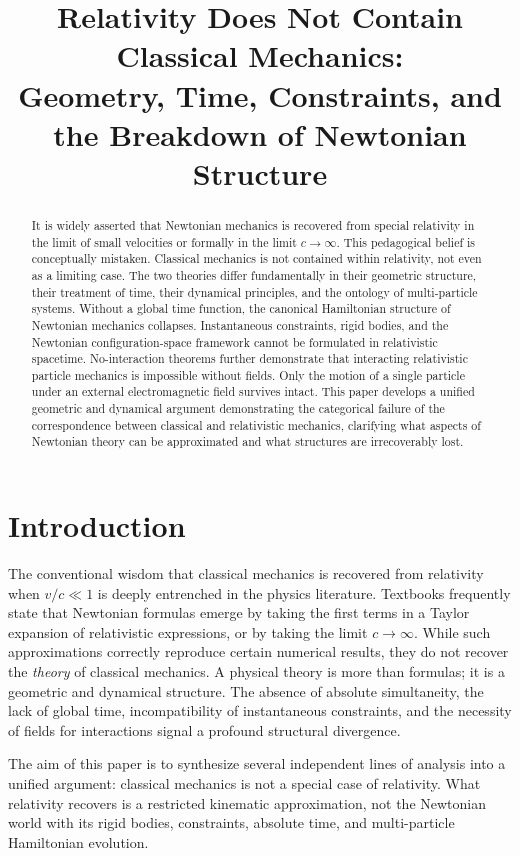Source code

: \documentclass[12pt]{article}
\title{Relativity Does Not Contain Classical Mechanics:\\Geometry, Time, Constraints, and the Breakdown of Newtonian Structure}
\author{}
\date{}
\begin{document}
\maketitle

\begin{abstract}
It is widely asserted that Newtonian mechanics is recovered from special relativity in the limit of small velocities or formally in the limit $c \to \infty$. This pedagogical belief is conceptually mistaken. Classical mechanics is not contained within relativity, not even as a limiting case. The two theories differ fundamentally in their geometric structure, their treatment of time, their dynamical principles, and the ontology of multi-particle systems. Without a global time function, the canonical Hamiltonian structure of Newtonian mechanics collapses. Instantaneous constraints, rigid bodies, and the Newtonian configuration-space framework cannot be formulated in relativistic spacetime. No-interaction theorems further demonstrate that interacting relativistic particle mechanics is impossible without fields. Only the motion of a single particle under an external electromagnetic field survives intact. This paper develops a unified geometric and dynamical argument demonstrating the categorical failure of the correspondence between classical and relativistic mechanics, clarifying what aspects of Newtonian theory can be approximated and what structures are irrecoverably lost.
\end{abstract}

\section{Introduction}
The conventional wisdom that classical mechanics is recovered from relativity when $v/c \ll 1$ is deeply entrenched in the physics literature. Textbooks frequently state that Newtonian formulas emerge by taking the first terms in a Taylor expansion of relativistic expressions, or by taking the limit $c \to \infty$. While such approximations correctly reproduce certain numerical results, they do not recover the \emph{theory} of classical mechanics. A physical theory is more than formulas; it is a geometric and dynamical structure. The absence of absolute simultaneity, the lack of global time, incompatibility of instantaneous constraints, and the necessity of fields for interactions signal a profound structural divergence.

The aim of this paper is to synthesize several independent lines of analysis into a unified argument: classical mechanics is not a special case of relativity. What relativity recovers is a restricted kinematic approximation, not the Newtonian world with its rigid bodies, constraints, absolute time, and multi-particle Hamiltonian evolution.
\end{document}
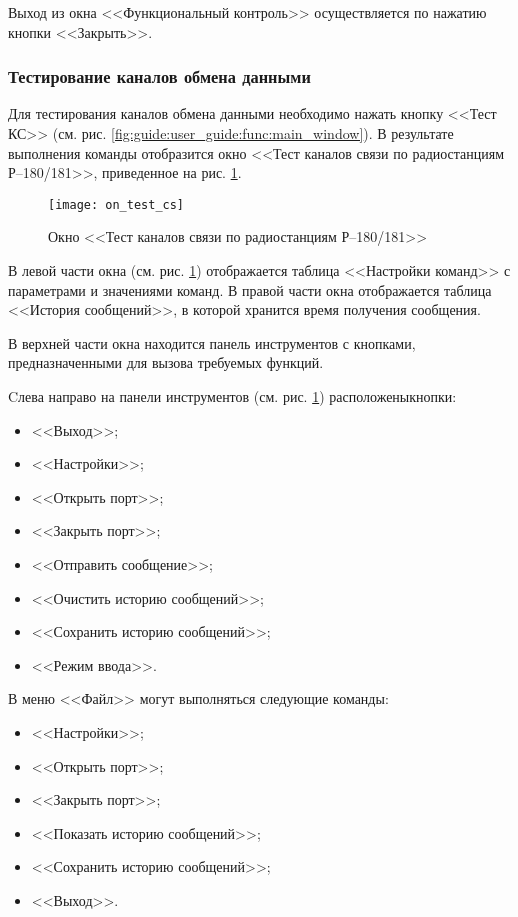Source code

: Выход из окна <<Функциональный контроль>> осуществляется по нажатию кнопки <<Закрыть>>.

\subsubsection{Тестирование каналов обмена данными}
\label{sub:guide:user_guide:radio}

Для тестирования каналов обмена данными необходимо нажать кнопку <<Тест КС>> (см. рис.
\ref{fig:guide:user_guide:func:main_window}).
В результате выполнения команды отобразится окно <<Тест каналов связи по радиостанциям Р–180/181>>, приведенное на рис.
\ref{fig:guide:user_guide:radio:on_test_cs}.
\begin{figure}[htb]
	\centering
	\texttt{[image: on\_test\_cs]}
	\caption{Окно <<Тест каналов связи по радиостанциям Р–180/181>>}
	\label{fig:guide:user_guide:radio:on_test_cs}
\end{figure}
В левой части окна (см. рис. \ref{fig:guide:user_guide:radio:on_test_cs}) отображается таблица <<Настройки команд>> с параметрами и значениями команд.
В правой части окна отображается таблица <<История сообщений>>, в которой хранится время получения сообщения.

В верхней части окна находится панель инструментов с кнопками, предназначенными для вызова требуемых функций.

Cлева направо на панели инструментов (см. рис. \ref{fig:guide:user_guide:radio:on_test_cs}) расположены\break кнопки:
\begin{itemize}
	\item <<Выход>>;
	\item <<Настройки>>;
	\item <<Открыть порт>>;
	\item <<Закрыть порт>>;
	\item <<Отправить сообщение>>;
	\item <<Очистить историю сообщений>>;
	\item <<Сохранить историю сообщений>>;
	\item <<Режим ввода>>.
\end{itemize}

В меню <<Файл>> могут выполняться следующие команды:
\begin{itemize}
	\item <<Настройки>>;
	\item <<Открыть порт>>;
	\item <<Закрыть порт>>;
	\item <<Показать историю сообщений>>;
	\item <<Сохранить историю сообщений>>;
	\item <<Выход>>.
\end{itemize}

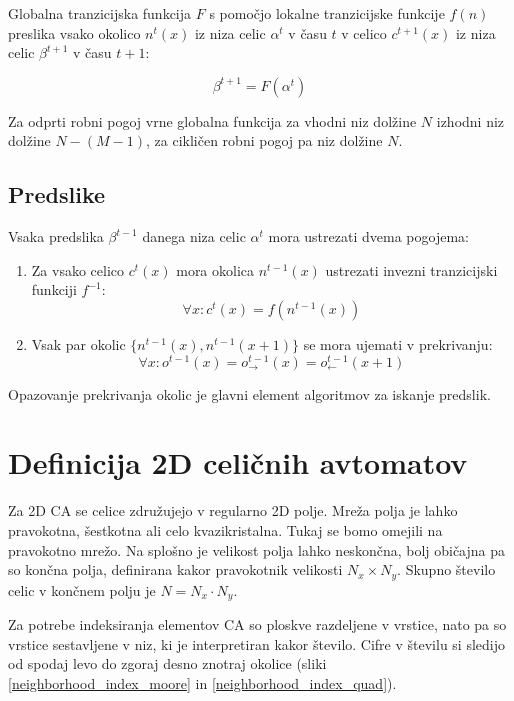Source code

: \documentclass[12pt,a4paper,openany,twoside]{book}
\begin{document}
Globalna tranzicijska funkcija \(F\) s pomočjo lokalne tranzicijske funkcije \(f(n)\)
preslika vsako okolico \(n^t(x)\) iz niza celic \(\alpha^t\) v času \(t\)
v celico \(c^{t+1}(x)\) iz niza celic \(\beta^{t+1}\) v času \(t+1\):

\begin{equation}
\beta^{t+1} = F (\alpha^t)
\end{equation}

Za odprti robni pogoj vrne globalna funkcija za vhodni niz dolžine \(N\)
izhodni niz dolžine \(N-(M-1)\), za cikličen robni pogoj pa niz dolžine \(N\).

\subsection{Predslike}

Vsaka predslika \(\beta^{t-1}\) danega niza celic \(\alpha^t\) mora ustrezati dvema pogojema:
\begin{enumerate}
\item Za vsako celico \(c^{t}(x)\) mora okolica \(n^{t-1}(x)\) ustrezati invezni tranzicijski funkciji \(f^{-1}\):
\begin{equation}
\forall x : c^{t}(x) = f(n^{t-1}(x))
\end{equation}
\item Vsak par okolic \(\{n^{t-1}(x), n^{t-1}(x+1)\}\) se mora ujemati v prekrivanju:
\begin{equation}
\forall x : o^{t-1}(x) = o_{\rightarrow}^{t-1}(x) = o_{\leftarrow}^{t-1}(x+1)
\end{equation}
\end{enumerate}
Opazovanje prekrivanja okolic je glavni element algoritmov za iskanje predslik.

\section{Definicija 2D celičnih avtomatov}

Za 2D CA se celice združujejo v regularno 2D polje.
Mreža polja je lahko pravokotna, šestkotna ali celo kvazikristalna.
Tukaj se bomo omejili na pravokotno mrežo.
Na splošno je velikost polja lahko neskončna,
bolj običajna pa so končna polja,
definirana kakor pravokotnik velikosti \(N_x \times N_y\).
Skupno število celic v končnem polju je \(N=N_x \cdot N_y\).

Za potrebe indeksiranja elementov CA so ploskve razdeljene v vrstice,
nato pa so vrstice sestavljene v niz, ki je interpretiran kakor število.
Cifre v številu si sledijo od spodaj levo do zgoraj desno znotraj okolice
(sliki \ref{neighborhood_index_moore} in \ref{neighborhood_index_quad}).
\end{document}
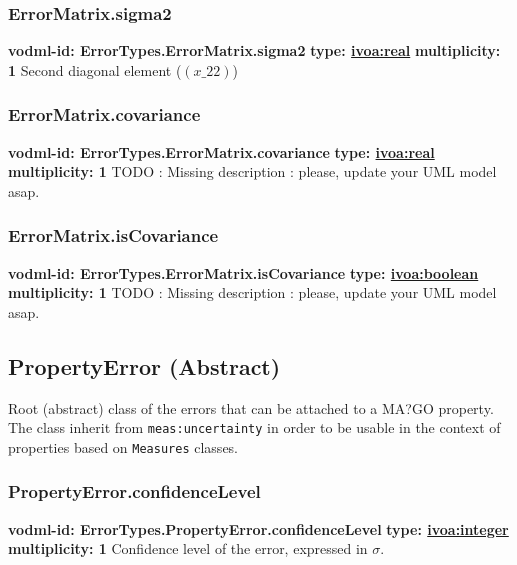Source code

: {    \subsubsection{ErrorMatrix.sigma2}
      \textbf{vodml-id: ErrorTypes.ErrorMatrix.sigma2} \newline
      \textbf{type: \hyperref[sect:ivoa]{ivoa:real}} \newline
      \textbf{multiplicity: 1} \newline 
      Second diagonal element ($(x\_22)$)

    \subsubsection{ErrorMatrix.covariance}
      \textbf{vodml-id: ErrorTypes.ErrorMatrix.covariance} \newline
      \textbf{type: \hyperref[sect:ivoa]{ivoa:real}} \newline
      \textbf{multiplicity: 1} \newline 
      TODO : Missing description : please, update your UML model asap.

    \subsubsection{ErrorMatrix.isCovariance}
      \textbf{vodml-id: ErrorTypes.ErrorMatrix.isCovariance} \newline
      \textbf{type: \hyperref[sect:ivoa]{ivoa:boolean}} \newline
      \textbf{multiplicity: 1} \newline 
      TODO : Missing description : please, update your UML model asap.

  \subsection{PropertyError (Abstract)}
  \label{sect:ErrorTypes.PropertyError}
    Root (abstract) class of the errors that can be attached to a MA?GO property. The class inherit from \texttt{meas:uncertainty} in order to be usable in the context of properties based on \texttt{Measures} classes.

    \subsubsection{PropertyError.confidenceLevel}
      \textbf{vodml-id: ErrorTypes.PropertyError.confidenceLevel} \newline
      \textbf{type: \hyperref[sect:ivoa]{ivoa:integer}} \newline
      \textbf{multiplicity: 1} \newline 
      Confidence level of the error, expressed in $\sigma$.

}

□ □ □ □

### WHAT YOU ARE ASKED TO DO
Copy the entire listing exactly but skip the pictures.

### YOUR RESPONSE
Source code

: \documentclass[12pt]{article}
\title{Relativity Does Not Contain Classical Mechanics:\\Geometry, Time, Constraints, and the Breakdown of Newtonian Structure}
\author{}
\date{}
\begin{document}
\maketitle

\begin{abstract}
It is widely asserted that Newtonian mechanics is recovered from special relativity in the limit of small velocities or formally in the limit $c \to \infty$. This pedagogical belief is conceptually mistaken. Classical mechanics is not contained within relativity, not even as a limiting case. The two theories differ fundamentally in their geometric structure, their treatment of time, their dynamical principles, and the ontology of multi-particle systems. Without a global time function, the canonical Hamiltonian structure of Newtonian mechanics collapses. Instantaneous constraints, rigid bodies, and the Newtonian configuration-space framework cannot be formulated in relativistic spacetime. No-interaction theorems further demonstrate that interacting relativistic particle mechanics is impossible without fields. Only the motion of a single particle under an external electromagnetic field survives intact. This paper develops a unified geometric and dynamical argument demonstrating the categorical failure of the correspondence between classical and relativistic mechanics, clarifying what aspects of Newtonian theory can be approximated and what structures are irrecoverably lost.
\end{abstract}

\section{Introduction}
The conventional wisdom that classical mechanics is recovered from relativity when $v/c \ll 1$ is deeply entrenched in the physics literature. Textbooks frequently state that Newtonian formulas emerge by taking the first terms in a Taylor expansion of relativistic expressions, or by taking the limit $c \to \infty$. While such approximations correctly reproduce certain numerical results, they do not recover the \emph{theory} of classical mechanics. A physical theory is more than formulas; it is a geometric and dynamical structure. The absence of absolute simultaneity, the lack of global time, incompatibility of instantaneous constraints, and the necessity of fields for interactions signal a profound structural divergence.

The aim of this paper is to synthesize several independent lines of analysis into a unified argument: classical mechanics is not a special case of relativity. What relativity recovers is a restricted kinematic approximation, not the Newtonian world with its rigid bodies, constraints, absolute time, and multi-particle Hamiltonian evolution.
\end{document}
Source code

: Выход из окна <<Функциональный контроль>> осуществляется по нажатию кнопки <<Закрыть>>.

\subsubsection{Тестирование каналов обмена данными}
\label{sub:guide:user_guide:radio}

Для тестирования каналов обмена данными необходимо нажать кнопку <<Тест КС>> (см. рис.
\ref{fig:guide:user_guide:func:main_window}).
В результате выполнения команды отобразится окно <<Тест каналов связи по радиостанциям Р–180/181>>, приведенное на рис.
\ref{fig:guide:user_guide:radio:on_test_cs}.
\begin{figure}[htb]
	\centering
	\texttt{[image: on\_test\_cs]}
	\caption{Окно <<Тест каналов связи по радиостанциям Р–180/181>>}
	\label{fig:guide:user_guide:radio:on_test_cs}
\end{figure}
В левой части окна (см. рис. \ref{fig:guide:user_guide:radio:on_test_cs}) отображается таблица <<Настройки команд>> с параметрами и значениями команд.
В правой части окна отображается таблица <<История сообщений>>, в которой хранится время получения сообщения.

В верхней части окна находится панель инструментов с кнопками, предназначенными для вызова требуемых функций.

Cлева направо на панели инструментов (см. рис. \ref{fig:guide:user_guide:radio:on_test_cs}) расположены\break кнопки:
\begin{itemize}
	\item <<Выход>>;
	\item <<Настройки>>;
	\item <<Открыть порт>>;
	\item <<Закрыть порт>>;
	\item <<Отправить сообщение>>;
	\item <<Очистить историю сообщений>>;
	\item <<Сохранить историю сообщений>>;
	\item <<Режим ввода>>.
\end{itemize}

В меню <<Файл>> могут выполняться следующие команды:
\begin{itemize}
	\item <<Настройки>>;
	\item <<Открыть порт>>;
	\item <<Закрыть порт>>;
	\item <<Показать историю сообщений>>;
	\item <<Сохранить историю сообщений>>;
	\item <<Выход>>.
\end{itemize}

Source code

: \documentclass[12pt,a4paper,openany,twoside]{book}
\begin{document}
Globalna tranzicijska funkcija \(F\) s pomočjo lokalne tranzicijske funkcije \(f(n)\)
preslika vsako okolico \(n^t(x)\) iz niza celic \(\alpha^t\) v času \(t\)
v celico \(c^{t+1}(x)\) iz niza celic \(\beta^{t+1}\) v času \(t+1\):

\begin{equation}
\beta^{t+1} = F (\alpha^t)
\end{equation}

Za odprti robni pogoj vrne globalna funkcija za vhodni niz dolžine \(N\)
izhodni niz dolžine \(N-(M-1)\), za cikličen robni pogoj pa niz dolžine \(N\).

\subsection{Predslike}

Vsaka predslika \(\beta^{t-1}\) danega niza celic \(\alpha^t\) mora ustrezati dvema pogojema:
\begin{enumerate}
\item Za vsako celico \(c^{t}(x)\) mora okolica \(n^{t-1}(x)\) ustrezati invezni tranzicijski funkciji \(f^{-1}\):
\begin{equation}
\forall x : c^{t}(x) = f(n^{t-1}(x))
\end{equation}
\item Vsak par okolic \(\{n^{t-1}(x), n^{t-1}(x+1)\}\) se mora ujemati v prekrivanju:
\begin{equation}
\forall x : o^{t-1}(x) = o_{\rightarrow}^{t-1}(x) = o_{\leftarrow}^{t-1}(x+1)
\end{equation}
\end{enumerate}
Opazovanje prekrivanja okolic je glavni element algoritmov za iskanje predslik.

\section{Definicija 2D celičnih avtomatov}

Za 2D CA se celice združujejo v regularno 2D polje.
Mreža polja je lahko pravokotna, šestkotna ali celo kvazikristalna.
Tukaj se bomo omejili na pravokotno mrežo.
Na splošno je velikost polja lahko neskončna,
bolj običajna pa so končna polja,
definirana kakor pravokotnik velikosti \(N_x \times N_y\).
Skupno število celic v končnem polju je \(N=N_x \cdot N_y\).

Za potrebe indeksiranja elementov CA so ploskve razdeljene v vrstice,
nato pa so vrstice sestavljene v niz, ki je interpretiran kakor število.
Cifre v številu si sledijo od spodaj levo do zgoraj desno znotraj okolice
(sliki \ref{neighborhood_index_moore} in \ref{neighborhood_index_quad}).
\end{document}
Source code

: {    \subsubsection{ErrorMatrix.sigma2}
      \textbf{vodml-id: ErrorTypes.ErrorMatrix.sigma2} \newline
      \textbf{type: \hyperref[sect:ivoa]{ivoa:real}} \newline
      \textbf{multiplicity: 1} \newline 
      Second diagonal element ($(x\_22)$)

    \subsubsection{ErrorMatrix.covariance}
      \textbf{vodml-id: ErrorTypes.ErrorMatrix.covariance} \newline
      \textbf{type: \hyperref[sect:ivoa]{ivoa:real}} \newline
      \textbf{multiplicity: 1} \newline 
      TODO : Missing description : please, update your UML model asap.

    \subsubsection{ErrorMatrix.isCovariance}
      \textbf{vodml-id: ErrorTypes.ErrorMatrix.isCovariance} \newline
      \textbf{type: \hyperref[sect:ivoa]{ivoa:boolean}} \newline
      \textbf{multiplicity: 1} \newline 
      TODO : Missing description : please, update your UML model asap.

  \subsection{PropertyError (Abstract)}
  \label{sect:ErrorTypes.PropertyError}
    Root (abstract) class of the errors that can be attached to a MA?GO property. The class inherit from \texttt{meas:uncertainty} in order to be usable in the context of properties based on \texttt{Measures} classes.

    \subsubsection{PropertyError.confidenceLevel}
      \textbf{vodml-id: ErrorTypes.PropertyError.confidenceLevel} \newline
      \textbf{type: \hyperref[sect:ivoa]{ivoa:integer}} \newline
      \textbf{multiplicity: 1} \newline 
      Confidence level of the error, expressed in $\sigma$.

}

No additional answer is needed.